** What is being asked **
Where does the string "최댓값을" appear in the material? Copy each line that holds it.

** Data listing **
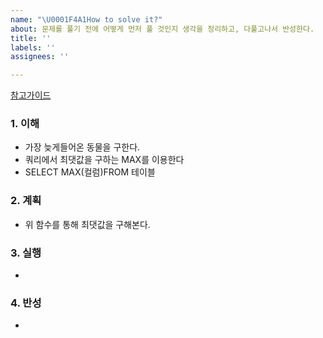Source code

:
 ```yaml
---
name: "\U0001F4A1How to solve it?"
about: 문제를 풀기 전에 어떻게 먼저 풀 것인지 생각을 정리하고, 다풀고나서 반성한다.
title: ''
labels: ''
assignees: ''

---
```


[참고가이드](https://megaptera.notion.site/6-5f9b4105eb0748fd8f8baa631d92d6ea)

### 1. 이해
- 가장 늦게들어온 동물을 구한다.
- 쿼리에서 최댓값을 구하는 MAX를 이용한다
- SELECT MAX(컬럼)FROM 테이블

### 2. 계획
- 위 함수를 통해 최댓값을 구해본다.

### 3. 실행
- 

### 4. 반성
-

** Solved exercise **
- 쿼리에서 최댓값을 구하는 MAX를 이용한다
- 위 함수를 통해 최댓값을 구해본다.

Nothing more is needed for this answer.